A Securities and Exchange Board of India (Sebi) panel on digitization of financial services, headed by Infosys Ltd co-founder Nandan Nilekani, submitted its recommendation on 30 May, two people directly familiar with the development said. The recommendations were then forwarded to Association of Mutual Funds in India, or Amfi, by Sebi for feedback and additional inputs, said the people, adding that the aim is to set things rolling within a month.
Initially, Sebi will allow only a few online marketplaces that meet certain criteria, including minimum net-worth, sales, after-sales track record, brand popularity and customer base to sell mutual fund products, one of the two people said.
“Sebi wants the plan to work right from the beginning. The likelihood of a customer visiting well-known online marketplaces such as Flipkart, Amazon India and Paytm on a daily basis is much higher. The idea is to attract as many potential MF investors as possible from day one without creating too much risk for customers," said the person. “Allowing all existing players at one go will not only confuse the customers but also increase the risks for customers post investment."

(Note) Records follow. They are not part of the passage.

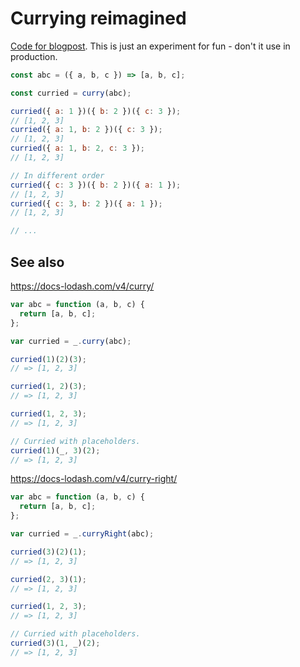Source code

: # Currying reimagined

[Code for blogpost](https://stereobooster.com/posts/currying-reinvented/). This is just an experiment for fun - don't it use in production.

```js
const abc = ({ a, b, c }) => [a, b, c];

const curried = curry(abc);

curried({ a: 1 })({ b: 2 })({ c: 3 });
// [1, 2, 3]
curried({ a: 1, b: 2 })({ c: 3 });
// [1, 2, 3]
curried({ a: 1, b: 2, c: 3 });
// [1, 2, 3]

// In different order
curried({ c: 3 })({ b: 2 })({ a: 1 });
// [1, 2, 3]
curried({ c: 3, b: 2 })({ a: 1 });
// [1, 2, 3]

// ...
```

## See also

https://docs-lodash.com/v4/curry/

```js
var abc = function (a, b, c) {
  return [a, b, c];
};

var curried = _.curry(abc);

curried(1)(2)(3);
// => [1, 2, 3]

curried(1, 2)(3);
// => [1, 2, 3]

curried(1, 2, 3);
// => [1, 2, 3]

// Curried with placeholders.
curried(1)(_, 3)(2);
// => [1, 2, 3]
```

https://docs-lodash.com/v4/curry-right/

```js
var abc = function (a, b, c) {
  return [a, b, c];
};

var curried = _.curryRight(abc);

curried(3)(2)(1);
// => [1, 2, 3]

curried(2, 3)(1);
// => [1, 2, 3]

curried(1, 2, 3);
// => [1, 2, 3]

// Curried with placeholders.
curried(3)(1, _)(2);
// => [1, 2, 3]
```
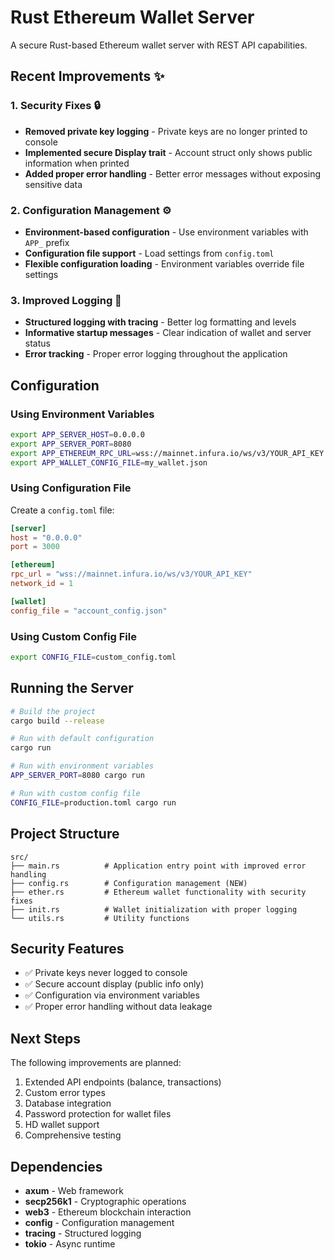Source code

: # Rust Ethereum Wallet Server

A secure Rust-based Ethereum wallet server with REST API capabilities.

## Recent Improvements ✨

### 1. Security Fixes 🔒
- **Removed private key logging** - Private keys are no longer printed to console
- **Implemented secure Display trait** - Account struct only shows public information when printed
- **Added proper error handling** - Better error messages without exposing sensitive data

### 2. Configuration Management ⚙️
- **Environment-based configuration** - Use environment variables with `APP_` prefix
- **Configuration file support** - Load settings from `config.toml`
- **Flexible configuration loading** - Environment variables override file settings

### 3. Improved Logging 📝
- **Structured logging with tracing** - Better log formatting and levels
- **Informative startup messages** - Clear indication of wallet and server status
- **Error tracking** - Proper error logging throughout the application

## Configuration

### Using Environment Variables
```bash
export APP_SERVER_HOST=0.0.0.0
export APP_SERVER_PORT=8080
export APP_ETHEREUM_RPC_URL=wss://mainnet.infura.io/ws/v3/YOUR_API_KEY
export APP_WALLET_CONFIG_FILE=my_wallet.json
```

### Using Configuration File
Create a `config.toml` file:
```toml
[server]
host = "0.0.0.0"
port = 3000

[ethereum]
rpc_url = "wss://mainnet.infura.io/ws/v3/YOUR_API_KEY"
network_id = 1

[wallet]
config_file = "account_config.json"
```

### Using Custom Config File
```bash
export CONFIG_FILE=custom_config.toml
```

## Running the Server

```bash
# Build the project
cargo build --release

# Run with default configuration
cargo run

# Run with environment variables
APP_SERVER_PORT=8080 cargo run

# Run with custom config file
CONFIG_FILE=production.toml cargo run
```

## Project Structure

```
src/
├── main.rs          # Application entry point with improved error handling
├── config.rs        # Configuration management (NEW)
├── ether.rs         # Ethereum wallet functionality with security fixes
├── init.rs          # Wallet initialization with proper logging
└── utils.rs         # Utility functions
```

## Security Features

- ✅ Private keys never logged to console
- ✅ Secure account display (public info only)
- ✅ Configuration via environment variables
- ✅ Proper error handling without data leakage

## Next Steps

The following improvements are planned:
1. Extended API endpoints (balance, transactions)
2. Custom error types
3. Database integration
4. Password protection for wallet files
5. HD wallet support
6. Comprehensive testing

## Dependencies

- **axum** - Web framework
- **secp256k1** - Cryptographic operations
- **web3** - Ethereum blockchain interaction
- **config** - Configuration management
- **tracing** - Structured logging
- **tokio** - Async runtime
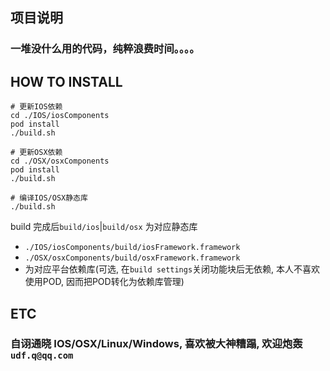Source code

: ## 项目说明
### 一堆没什么用的代码，纯粹浪费时间。。。。

## HOW TO INSTALL

```
# 更新IOS依赖
cd ./IOS/iosComponents
pod install
./build.sh
```

```
# 更新OSX依赖
cd ./OSX/osxComponents
pod install
./build.sh
```

```
# 编译IOS/OSX静态库
./build.sh
```

build 完成后`build/ios`|`build/osx` 为对应静态库

* `./IOS/iosComponents/build/iosFramework.framework`
* `./OSX/osxComponents/build/osxFramework.framework`
* 为对应平台依赖库(可选, 在`build settings`关闭功能块后无依赖, 本人不喜欢使用POD, 因而把POD转化为依赖库管理)

## ETC
### 自诩通晓 IOS/OSX/Linux/Windows, 喜欢被大神糟蹋, 欢迎炮轰 `udf.q@qq.com`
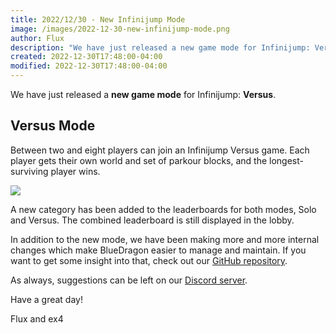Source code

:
 ```yaml
---
title: 2022/12/30 - New Infinijump Mode
image: /images/2022-12-30-new-infinijump-mode.png
author: Flux
description: "We have just released a new game mode for Infinijump: Versus. Between two and eight players can join an Infinijump Versus game. Each player gets their own world and set of parkour blocks, and the longest-surviving player wins."
created: 2022-12-30T17:48:00-04:00
modified: 2022-12-30T17:48:00-04:00
---
```


We have just released a **new game mode** for Infinijump: **Versus**.

## Versus Mode

Between two and eight players can join an Infinijump Versus game. Each player gets their own world and set of parkour blocks, and the longest-surviving player wins.

![](/images/2022-12-30-new-infinijump-mode.png)

A new category has been added to the leaderboards for both modes, Solo and Versus. The combined leaderboard is still displayed in the lobby.

In addition to the new mode, we have been making more and more internal changes which make BlueDragon easier to manage and maintain. If you want to get some insight into that, check out our [GitHub repository](/github/Server).

As always, suggestions can be left on our [Discord server](/discord).

Have a great day!

Flux and ex4
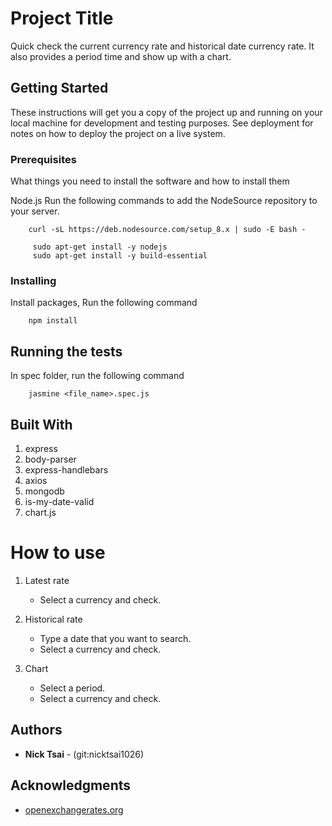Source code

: # Project Title

Quick check the current currency rate and historical date currency rate. It also provides a period time and show up with a chart.

## Getting Started

These instructions will get you a copy of the project up and running on your local machine for development and testing purposes. See deployment for notes on how to deploy the project on a live system.

### Prerequisites

What things you need to install the software and how to install them

Node.js
Run the following commands to add the NodeSource repository to your server.
```
    curl -sL https://deb.nodesource.com/setup_8.x | sudo -E bash -
```
```
     sudo apt-get install -y nodejs
     sudo apt-get install -y build-essential
```
### Installing

Install packages,
Run the following command
```
    npm install
```

## Running the tests

In spec folder, run the following command
```
    jasmine <file_name>.spec.js
```

## Built With

1. express
2. body-parser
3. express-handlebars
4. axios
5. mongodb
6. is-my-date-valid
7. chart.js

# How to use

1. Latest rate
    * Select a currency and check.

2. Historical rate
    * Type a date that you want to search.
    * Select a currency and check.
3. Chart
    * Select a period.
    * Select a currency and check.
## Authors

* **Nick Tsai** - (git:nicktsai1026)

## Acknowledgments

* [openexchangerates.org](https://openexchangerates.org/)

The participation of established online marketplaces as intermediaries will give potential customers a simple, seamless experience and reduce the chances of transaction-related disputes due to technical snags, said the people cited above. Sebi didn’t respond to an email sent on Friday seeking comment.
Dhirendra Kumar, chief executive of mutual fund analytics firm Value Research Ltd, disagreed with the net-worth and sales criteria proposed to select online intermediaries.
“It is not necessary to stipulate any minimum net-worth norm for an online marketplace to be eligible to sell mutual funds because the transaction is ultimately between the customer and the fund house, and the online platform is only acting as the facilitator," Kumar said. “It is possible that even a small player may come up with brilliant innovation for customers to seamlessly transact in mutual funds through their e-commerce platform."
The new guidelines, which are likely to be unveiled in a few weeks, will allow customers to buy mutual funds at the lowest commission compared to any other third-party channel, the second person cited above said.
Since the online marketplaces selling mutual-fund products may not be required to make as much effort as independent financial advisors and other distributors to convince customers to invest or make subsequent efforts to make customers churn their portfolio, the commissions charged by the e-commerce sites will be the lowest possible, the people cited above said.
The selling process through the e-commerce websites will be designed to warn investors if products chosen by them are unsuitable with respect to their risk-taking abilities.
A warning message will nudge customers to choose the product carefully if it involves higher risk than the customer can handle.
“After the submission of their personal and income details, potential investors will be able to see a range of MF products that may generally suit their risk profile so that first-time buyers are enthused to select from the list of schemes," said the second person.
Investors will be required to submit their age, income and location details so that the products offered are suitable and they are not exposed to excessive risks, the person added.
To keep things hassle-free, the Nilekani committee has recommended to do away with additional know-your-customer (KYC) requirements.
“Since customers buying mutual fund products on these websites will make payments through banks, the customers will not be required to undergo additional, detailed in-person KYC process. This is because the banks through which they will make the payments may have already done the KYC. However, every MF buyer on these websites may be asked to provide their PAN/Aadhaar after submitting their other details while buying an MF scheme," the first person said.
Kumar said this is a “fantastic" proposal since it will take away the burden of additional KYC for customers, which acts as the biggest hassle for customers.
However, for making payments through e-wallets or by cash to buy MFs on e-commerce platforms, there may be a total annual investment limit of ₹ 50,000. “This is to ensure that all investments are genuine and the platform is not misused for money-laundering activities," said the second person.